## EXERCISE:
Repeat the data exactly as given below, dropping every picture.

[Document images with source code]
+ + + + +

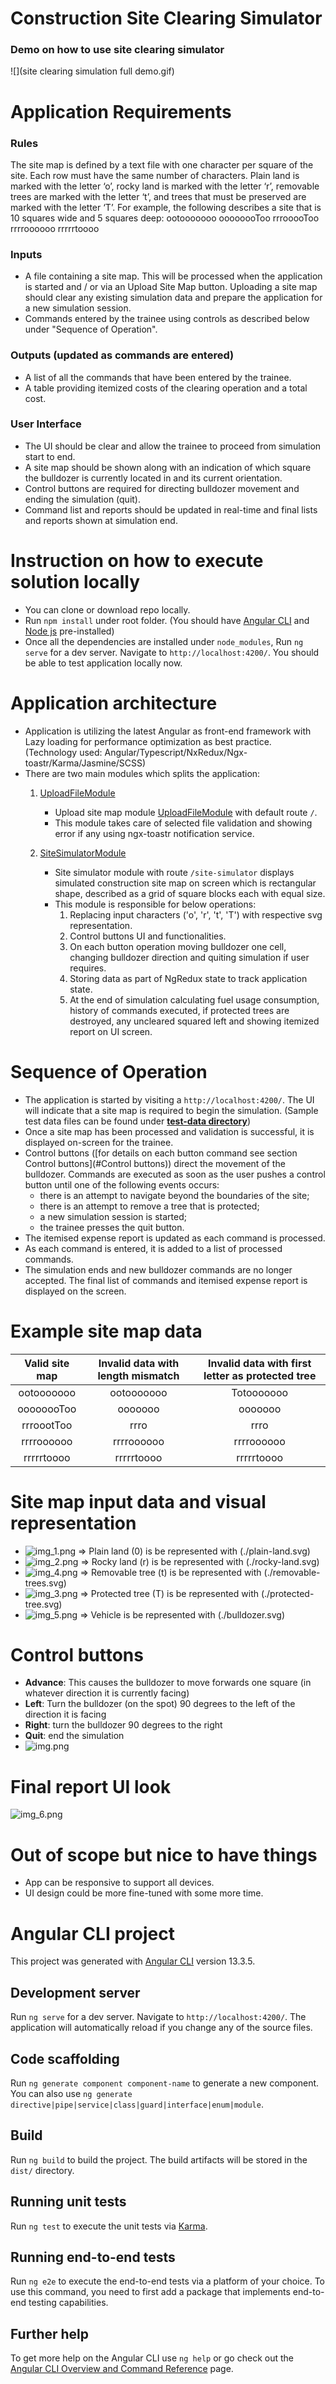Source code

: # Construction Site Clearing Simulator

### Demo on how to use site clearing simulator

![](site clearing simulation full demo.gif)

# Application Requirements

### Rules

The site map is defined by a text file with one character per square of the site. Each row must have the same number of
characters. Plain land is marked with the letter ‘o’, rocky land is marked with the letter ‘r’, removable trees are
marked with the letter ‘t’, and trees that must be preserved are marked with the letter ‘T’. For example, the following
describes a site that is 10 squares wide and 5 squares deep: ootooooooo oooooooToo rrrooooToo rrrroooooo rrrrrtoooo

### Inputs

- A file containing a site map. This will be processed when the application is started
  and / or via an Upload Site Map button. Uploading a site map should clear any
  existing simulation data and prepare the application for a new simulation session.
- Commands entered by the trainee using controls as described below under "Sequence
  of Operation".

### Outputs (updated as commands are entered)

- A list of all the commands that have been entered by the trainee.
- A table providing itemized costs of the clearing operation and a total cost.

### User Interface

- The UI should be clear and allow the trainee to proceed from simulation start to end.
- A site map should be shown along with an indication of which square the bulldozer is
  currently located in and its current orientation.
- Control buttons are required for directing bulldozer movement and ending the
  simulation (quit).
- Command list and reports should be updated in real-time and final lists and reports
  shown at simulation end.

# Instruction on how to execute solution locally

- You can clone or download repo locally.
- Run `npm install` under root folder. (You should have [Angular CLI](https://github.com/angular/angular-cli)
  and [Node js](https://nodejs.org/en/download/) pre-installed)
- Once all the dependencies are installed under `node_modules`, Run `ng serve` for a dev server. Navigate
  to `http://localhost:4200/`. You should be able to test application locally now.

# Application architecture

- Application is utilizing the latest Angular as front-end framework with Lazy loading for performance
  optimization as best practice. (Technology used: Angular/Typescript/NxRedux/Ngx-toastr/Karma/Jasmine/SCSS)
- There are two main modules which splits the application:
  1. [UploadFileModule](src/app/upload-file/upload-file.module.ts)

     - Upload site map module [UploadFileModule](src/app/upload-file/upload-file.module.ts) with default route `/`.
     - This module takes care of selected file validation and showing error if any using ngx-toastr notification service.

  2. [SiteSimulatorModule](src/app/site-simulator/site-simulator.module.ts)

     - Site simulator module with route `/site-simulator` displays simulated construction site map on screen which is rectangular shape, described as
       a grid of square blocks each with equal size.
     - This module is responsible for below operations:
       1. Replacing input characters ('o', 'r', 't', 'T') with respective svg representation.
       2. Control buttons UI and functionalities.
       3. On each button operation moving bulldozer one cell, changing bulldozer direction and quiting simulation if user
          requires.
       4. Storing data as part of NgRedux state to track application state.
       5. At the end of simulation calculating fuel usage consumption, history of commands executed, if protected trees are
          destroyed, any uncleared squared left and showing itemized report on UI screen.

# Sequence of Operation

- The application is started by visiting a `http://localhost:4200/`. The UI will indicate that a site map is
  required to begin the simulation. (Sample test data files can be found under **[test-data directory](test-data)**)
- Once a site map has been processed and validation is successful, it is displayed on-screen for the trainee.
- Control buttons ([for details on each button command see section Control buttons](#Control buttons)) direct the
  movement of the bulldozer. Commands are executed as
  soon as the user pushes a control button until one of the following events occurs:
  - there is an attempt to navigate beyond the boundaries of the site;
  - there is an attempt to remove a tree that is protected;
  - a new simulation session is started;
  - the trainee presses the quit button.
- The itemised expense report is updated as each command is processed.
- As each command is entered, it is added to a list of processed commands.
- The simulation ends and new bulldozer commands are no longer accepted. The final
  list of commands and itemised expense report is displayed on the screen.

# Example site map data

| Valid site map | Invalid data with length mismatch | Invalid data with first letter as protected tree |
|:--------------:|:---------------------------------:|:------------------------------------------------:|
|   ootooooooo   |            ootooooooo             |                    Totooooooo                    |
|   oooooooToo   |              ooooooo              |                     ooooooo                      |
|   rrroootToo   |               rrro                |                       rrro                       |
|   rrrroooooo   |            rrrroooooo             |                    rrrroooooo                    |
|   rrrrrtoooo   |            rrrrrtoooo             |                    rrrrrtoooo                    |

# Site map input data and visual representation

- ![img_1.png](img_1.png) => Plain land (0) is be represented with (./plain-land.svg)
- ![img_2.png](img_2.png) => Rocky land (r) is be represented with (./rocky-land.svg)
- ![img_4.png](img_4.png) => Removable tree (t) is be represented with (./removable-trees.svg)
- ![img_3.png](img_3.png) => Protected tree (T) is be represented with (./protected-tree.svg)
- ![img_5.png](img_5.png) => Vehicle is be represented with (./bulldozer.svg)

# Control buttons

- **Advance**: This causes the bulldozer to move forwards one square (in whatever direction it is currently facing)
- **Left**: Turn the bulldozer (on the spot) 90 degrees to the left of the direction it is facing
- **Right**: turn the bulldozer 90 degrees to the right
- **Quit**: end the simulation
- ![img.png](img.png)

# Final report UI look

![img_6.png](img_6.png)

# Out of scope but nice to have things

- App can be responsive to support all devices.
- UI design could be more fine-tuned with some more time.

# Angular CLI project

This project was generated with [Angular CLI](https://github.com/angular/angular-cli) version 13.3.5.

## Development server

Run `ng serve` for a dev server. Navigate to `http://localhost:4200/`. The application will automatically reload if you
change any of the source files.

## Code scaffolding

Run `ng generate component component-name` to generate a new component. You can also
use `ng generate directive|pipe|service|class|guard|interface|enum|module`.

## Build

Run `ng build` to build the project. The build artifacts will be stored in the `dist/` directory.

## Running unit tests

Run `ng test` to execute the unit tests via [Karma](https://karma-runner.github.io).

## Running end-to-end tests

Run `ng e2e` to execute the end-to-end tests via a platform of your choice. To use this command, you need to first add a
package that implements end-to-end testing capabilities.

## Further help

To get more help on the Angular CLI use `ng help` or go check out
the [Angular CLI Overview and Command Reference](https://angular.io/cli) page.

+ + + + +

## ANSWER TO THIS TASK:
Source code

: # Construction Site Clearing Simulator

### Demo on how to use site clearing simulator

![](site clearing simulation full demo.gif)

# Application Requirements

### Rules

The site map is defined by a text file with one character per square of the site. Each row must have the same number of
characters. Plain land is marked with the letter ‘o’, rocky land is marked with the letter ‘r’, removable trees are
marked with the letter ‘t’, and trees that must be preserved are marked with the letter ‘T’. For example, the following
describes a site that is 10 squares wide and 5 squares deep: ootooooooo oooooooToo rrrooooToo rrrroooooo rrrrrtoooo

### Inputs

- A file containing a site map. This will be processed when the application is started
  and / or via an Upload Site Map button. Uploading a site map should clear any
  existing simulation data and prepare the application for a new simulation session.
- Commands entered by the trainee using controls as described below under "Sequence
  of Operation".

### Outputs (updated as commands are entered)

- A list of all the commands that have been entered by the trainee.
- A table providing itemized costs of the clearing operation and a total cost.

### User Interface

- The UI should be clear and allow the trainee to proceed from simulation start to end.
- A site map should be shown along with an indication of which square the bulldozer is
  currently located in and its current orientation.
- Control buttons are required for directing bulldozer movement and ending the
  simulation (quit).
- Command list and reports should be updated in real-time and final lists and reports
  shown at simulation end.

# Instruction on how to execute solution locally

- You can clone or download repo locally.
- Run `npm install` under root folder. (You should have [Angular CLI](https://github.com/angular/angular-cli)
  and [Node js](https://nodejs.org/en/download/) pre-installed)
- Once all the dependencies are installed under `node_modules`, Run `ng serve` for a dev server. Navigate
  to `http://localhost:4200/`. You should be able to test application locally now.

# Application architecture

- Application is utilizing the latest Angular as front-end framework with Lazy loading for performance
  optimization as best practice. (Technology used: Angular/Typescript/NxRedux/Ngx-toastr/Karma/Jasmine/SCSS)
- There are two main modules which splits the application:
  1. [UploadFileModule](src/app/upload-file/upload-file.module.ts)

     - Upload site map module [UploadFileModule](src/app/upload-file/upload-file.module.ts) with default route `/`.
     - This module takes care of selected file validation and showing error if any using ngx-toastr notification service.

  2. [SiteSimulatorModule](src/app/site-simulator/site-simulator.module.ts)

     - Site simulator module with route `/site-simulator` displays simulated construction site map on screen which is rectangular shape, described as
       a grid of square blocks each with equal size.
     - This module is responsible for below operations:
       1. Replacing input characters ('o', 'r', 't', 'T') with respective svg representation.
       2. Control buttons UI and functionalities.
       3. On each button operation moving bulldozer one cell, changing bulldozer direction and quiting simulation if user
          requires.
       4. Storing data as part of NgRedux state to track application state.
       5. At the end of simulation calculating fuel usage consumption, history of commands executed, if protected trees are
          destroyed, any uncleared squared left and showing itemized report on UI screen.

# Sequence of Operation

- The application is started by visiting a `http://localhost:4200/`. The UI will indicate that a site map is
  required to begin the simulation. (Sample test data files can be found under **[test-data directory](test-data)**)
- Once a site map has been processed and validation is successful, it is displayed on-screen for the trainee.
- Control buttons ([for details on each button command see section Control buttons](#Control buttons)) direct the
  movement of the bulldozer. Commands are executed as
  soon as the user pushes a control button until one of the following events occurs:
  - there is an attempt to navigate beyond the boundaries of the site;
  - there is an attempt to remove a tree that is protected;
  - a new simulation session is started;
  - the trainee presses the quit button.
- The itemised expense report is updated as each command is processed.
- As each command is entered, it is added to a list of processed commands.
- The simulation ends and new bulldozer commands are no longer accepted. The final
  list of commands and itemised expense report is displayed on the screen.

# Example site map data

| Valid site map | Invalid data with length mismatch | Invalid data with first letter as protected tree |
|:--------------:|:---------------------------------:|:------------------------------------------------:|
|   ootooooooo   |            ootooooooo             |                    Totooooooo                    |
|   oooooooToo   |              ooooooo              |                     ooooooo                      |
|   rrroootToo   |               rrro                |                       rrro                       |
|   rrrroooooo   |            rrrroooooo             |                    rrrroooooo                    |
|   rrrrrtoooo   |            rrrrrtoooo             |                    rrrrrtoooo                    |

# Site map input data and visual representation

- ![img_1.png](img_1.png) => Plain land (0) is be represented with (./plain-land.svg)
- ![img_2.png](img_2.png) => Rocky land (r) is be represented with (./rocky-land.svg)
- ![img_4.png](img_4.png) => Removable tree (t) is be represented with (./removable-trees.svg)
- ![img_3.png](img_3.png) => Protected tree (T) is be represented with (./protected-tree.svg)
- ![img_5.png](img_5.png) => Vehicle is be represented with (./bulldozer.svg)

# Control buttons

- **Advance**: This causes the bulldozer to move forwards one square (in whatever direction it is currently facing)
- **Left**: Turn the bulldozer (on the spot) 90 degrees to the left of the direction it is facing
- **Right**: turn the bulldozer 90 degrees to the right
- **Quit**: end the simulation
- ![img.png](img.png)

# Final report UI look

![img_6.png](img_6.png)

# Out of scope but nice to have things

- App can be responsive to support all devices.
- UI design could be more fine-tuned with some more time.

# Angular CLI project

This project was generated with [Angular CLI](https://github.com/angular/angular-cli) version 13.3.5.

## Development server

Run `ng serve` for a dev server. Navigate to `http://localhost:4200/`. The application will automatically reload if you
change any of the source files.

## Code scaffolding

Run `ng generate component component-name` to generate a new component. You can also
use `ng generate directive|pipe|service|class|guard|interface|enum|module`.

## Build

Run `ng build` to build the project. The build artifacts will be stored in the `dist/` directory.

## Running unit tests

Run `ng test` to execute the unit tests via [Karma](https://karma-runner.github.io).

## Running end-to-end tests

Run `ng e2e` to execute the end-to-end tests via a platform of your choice. To use this command, you need to first add a
package that implements end-to-end testing capabilities.

## Further help

To get more help on the Angular CLI use `ng help` or go check out
the [Angular CLI Overview and Command Reference](https://angular.io/cli) page.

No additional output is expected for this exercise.